Les nuées de drones et l'avenir des armes nucléaires, chimiques et biologiques

Imaginez des essaims de drones sous-marins, de surface et aériens à la recherche de sous-marins cachés dans l'immensité de l'océan. Ou imaginez des centaines de drones aériens traversant New York, cherchant des cibles et les dosant avec un agent neurotoxique.

Ces scénarios imaginaires ne sont pas encore une réalité, mais ils le deviennent rapidement.

La technologie des essaims de drones pourrait avoir un impact significatif sur tous les domaines de la concurrence militaire, du renforcement des chaînes d'approvisionnement à la livraison de bombes nucléaires. Cet article examine les implications pour les armes chimiques, biologiques, radiologiques et nucléaires (CBRN). Certaines applications sont déjà possibles, alors que d'autres sont futuristes, mais plausibles. Notre étude plus large dans le Examen de la non-prolifération sur les applications des essaims de drones aux armes CBRN offre une analyse supplémentaire.

Les essaims de drones offrent des améliorations significatives à la fois pour l'infraction nucléaire, la capacité de livrer avec succès une ogive à une cible, et la défense, la capacité d'empêcher une livraison réussie et d'atténuer les conséquences. S'agissant des armes chimiques et biologiques, les essaims de drones peuvent améliorer à la fois la défense et les attaques, mais semblent fortement favoriser les attaques en s'attaquant aux principaux problèmes de livraison. À l'avenir, cela pourrait affaiblir les normes contre ces armes et encourager la prolifération. Les agences de sécurité nationales des États-Unis devraient lutter contre la menace et tirer parti des possibilités offertes par cette nouvelle technologie pour les armes CBRN.

Avantages militaires des essaims de drones

Définis avec précision, les essaims de drones sont «de multiples plates-formes sans équipage et / ou des armes déployées pour atteindre un objectif commun, les plates-formes et / ou les armes modifiant de manière autonome leur comportement en fonction de la communication les uns avec les autres».

Le fait que des composants de l'essaim puissent communiquer entre eux le rend différent d'un groupe de drones individuels. La communication permet à l’essaim d’ajuster son comportement en réponse à des informations en temps réel. Les drones équipés de caméras et d'autres capteurs environnementaux («drones à capteurs») peuvent identifier des cibles potentielles, des dangers environnementaux ou des défenses et transmettre cette information au reste de l'essaim. L'essaim peut alors manœuvrer pour éviter un danger ou une défense, ou un drone équipé d'une arme (un «drone d'attaque») peut frapper la cible ou la défense. La collecte d'informations en temps réel rend les essaims de drones bien adaptés à la recherche sur de vastes zones pour trouver des unités mobiles ou difficiles à trouver.

Mais l'essaimage ajoute également de nouvelles vulnérabilités. Les essaims de drones sont particulièrement vulnérables aux attaques de guerre électronique. Parce que les essaims de drones dépendent de la communication drone à drone, le fait de perturber ce signal perturbe également l'essaim. À mesure que les essaims deviennent plus sophistiqués, ils seront également plus vulnérables aux cyberattaques. Les adversaires peuvent tenter de détourner l'essaim, par exemple, en lui fournissant de fausses informations, en piratant ou en générant des signaux environnementaux manipulateurs. Bien que de nombreux systèmes de contre-drones soient en développement, les défenses actuelles ne semblent pas suffisantes et même les systèmes prometteurs seront confrontés à des problèmes d’évolutivité, allant de l’allocation de déploiement à la formation, dans l’utilisation du système.

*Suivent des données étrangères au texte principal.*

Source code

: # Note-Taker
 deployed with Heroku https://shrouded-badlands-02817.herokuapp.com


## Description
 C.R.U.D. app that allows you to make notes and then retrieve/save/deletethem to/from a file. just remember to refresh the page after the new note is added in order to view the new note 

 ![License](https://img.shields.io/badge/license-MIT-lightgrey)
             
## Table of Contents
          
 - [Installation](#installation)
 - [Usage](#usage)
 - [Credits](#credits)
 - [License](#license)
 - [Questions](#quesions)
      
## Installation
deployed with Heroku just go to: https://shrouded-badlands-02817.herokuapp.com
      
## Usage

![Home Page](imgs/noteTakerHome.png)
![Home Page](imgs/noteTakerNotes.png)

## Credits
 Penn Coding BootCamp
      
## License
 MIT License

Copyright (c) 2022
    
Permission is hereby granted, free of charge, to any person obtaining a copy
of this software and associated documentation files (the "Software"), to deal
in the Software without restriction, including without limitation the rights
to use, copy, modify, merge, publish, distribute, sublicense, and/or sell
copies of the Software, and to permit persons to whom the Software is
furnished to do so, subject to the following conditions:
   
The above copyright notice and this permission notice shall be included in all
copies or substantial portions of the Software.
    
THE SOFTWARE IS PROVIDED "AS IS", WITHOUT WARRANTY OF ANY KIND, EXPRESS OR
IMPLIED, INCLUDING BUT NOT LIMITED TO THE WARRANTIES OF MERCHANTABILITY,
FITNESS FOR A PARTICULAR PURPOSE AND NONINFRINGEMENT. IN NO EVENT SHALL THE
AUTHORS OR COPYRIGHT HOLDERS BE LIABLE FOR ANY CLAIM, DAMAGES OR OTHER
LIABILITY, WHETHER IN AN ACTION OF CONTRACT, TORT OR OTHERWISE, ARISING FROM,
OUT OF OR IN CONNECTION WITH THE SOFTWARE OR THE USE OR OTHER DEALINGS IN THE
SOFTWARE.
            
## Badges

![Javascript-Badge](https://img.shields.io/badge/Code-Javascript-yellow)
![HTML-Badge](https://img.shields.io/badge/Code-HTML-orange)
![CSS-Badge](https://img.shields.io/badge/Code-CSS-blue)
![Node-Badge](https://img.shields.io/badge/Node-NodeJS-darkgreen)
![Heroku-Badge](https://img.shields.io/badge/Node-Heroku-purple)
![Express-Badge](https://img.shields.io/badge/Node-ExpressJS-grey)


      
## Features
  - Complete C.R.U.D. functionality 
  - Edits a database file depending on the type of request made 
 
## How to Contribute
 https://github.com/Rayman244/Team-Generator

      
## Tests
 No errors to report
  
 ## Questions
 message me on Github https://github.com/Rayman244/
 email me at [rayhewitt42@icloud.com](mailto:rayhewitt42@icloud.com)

Les analystes sont divisés sur le point de savoir si les essaims de drones offrent des avantages de coûts significatifs. T.X. Hammes a posé dans Guerre sur les rochers que l'avenir de la guerre est «de petites plates-formes intelligentes et bon marché». Il cite l'exemple des essaims de drones, affirmant que les coûts sont déjà bas et risquent de diminuer. Mais Shmuel Shmuel n'est pas d'accord, arguant dans un essai sceptique que cette nouvelle technologie coûterait plus cher à opérationnaliser que la plupart des gens ne le pensent.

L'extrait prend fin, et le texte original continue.